On se quitte. Réginald reprend le cours de sa résidence d’écriture. Il a rendez-vous avec l’enfant qu’il était à huit ans.
© Texte de Philippe Guerry
Projet de résidence
“OU”
Synopsis : "La mère de Junior, Julia, enchaine les petits boulots pour subvenir aux besoins de ses trois enfants, tandis que son mari, Ronald, passe son temps à boire et à claquer son argent dans les jeux de hasard. Une famille rongée de l’intérieur par les bêtises et les violences répétitives de Ronald mais que Julia tente de cacher à tout prix. Le comportement bienveillant de sa mère envers son père va amener Junior, l’ainé, à détester ce dernier beaucoup plus et implore sa mère de le chasser de la maison. Forcée par la misère, l’insouciance de Ronald face à ses responsabilités de père, Julia tente, clandestinement, à plusieurs reprises de partir pour les États-Unis et réussit à la septième tentative. Ce départ définitif laisse Junior dans une colère inouïe au point où un beau jour il décide d’empoisonner son père. Toute l’histoire se déroule à travers le regard de Junior qui n’a que huit ans."

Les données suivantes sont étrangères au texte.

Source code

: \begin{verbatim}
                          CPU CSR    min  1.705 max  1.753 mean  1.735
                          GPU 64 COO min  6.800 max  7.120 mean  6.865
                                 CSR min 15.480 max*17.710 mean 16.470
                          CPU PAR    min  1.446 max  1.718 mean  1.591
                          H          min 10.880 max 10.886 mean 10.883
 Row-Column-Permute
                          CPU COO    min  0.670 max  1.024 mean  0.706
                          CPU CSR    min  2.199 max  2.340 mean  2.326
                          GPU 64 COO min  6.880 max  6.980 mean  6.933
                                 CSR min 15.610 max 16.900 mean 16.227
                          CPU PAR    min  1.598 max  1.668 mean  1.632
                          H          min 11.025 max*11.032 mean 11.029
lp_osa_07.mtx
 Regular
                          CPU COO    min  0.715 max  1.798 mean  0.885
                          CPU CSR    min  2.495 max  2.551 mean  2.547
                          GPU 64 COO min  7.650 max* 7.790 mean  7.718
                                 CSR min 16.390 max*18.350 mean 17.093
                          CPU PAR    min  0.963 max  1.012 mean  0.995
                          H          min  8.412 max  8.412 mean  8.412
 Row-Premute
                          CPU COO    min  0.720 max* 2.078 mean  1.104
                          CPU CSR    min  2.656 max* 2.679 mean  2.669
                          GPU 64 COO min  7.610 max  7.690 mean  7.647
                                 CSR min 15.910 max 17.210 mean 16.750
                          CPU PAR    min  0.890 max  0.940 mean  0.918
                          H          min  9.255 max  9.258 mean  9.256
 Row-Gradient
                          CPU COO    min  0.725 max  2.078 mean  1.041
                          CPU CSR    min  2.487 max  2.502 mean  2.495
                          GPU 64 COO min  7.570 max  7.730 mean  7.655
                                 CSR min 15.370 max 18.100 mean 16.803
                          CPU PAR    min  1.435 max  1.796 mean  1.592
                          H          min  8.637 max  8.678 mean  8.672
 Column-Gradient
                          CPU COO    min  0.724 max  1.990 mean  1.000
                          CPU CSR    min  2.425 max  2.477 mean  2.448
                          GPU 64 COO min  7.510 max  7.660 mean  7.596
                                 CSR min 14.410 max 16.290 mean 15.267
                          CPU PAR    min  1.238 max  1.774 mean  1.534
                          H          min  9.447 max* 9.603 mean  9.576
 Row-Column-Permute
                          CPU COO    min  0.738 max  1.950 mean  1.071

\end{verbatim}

Pour ce nouveau projet de création, Réginald Louissaint Jr. a le besoin et l’envie de raconter son propre récit, et ainsi d’entrer dans une quête cathartique de paix avec son passé. A travers cette envie qui se transforme en nécessité d‘écriture, Réginald replonge dans son passé, son enfance et les souvenirs des violences conjugales dont sa mère a été victime. Cette enfance tourmentée génère en lui une frustration croissante. Confronté à cette vie de famille en dualité ; un père présent physiquement mais absent affectueusement, et une mère absente physiquement mais fédératrice du foyer. En dédiant cette histoire à sa mère, Réginald Louissaint Jr. cherche à répondre à son entourage sur la haine qu‘il éprouve à l‘encontre de son père. En constatant les dégâts causés par le patriarcat sur la structure familiale et les enfants, ce projet se révèle être une thérapie par l’œuvre, la création et l’écriture.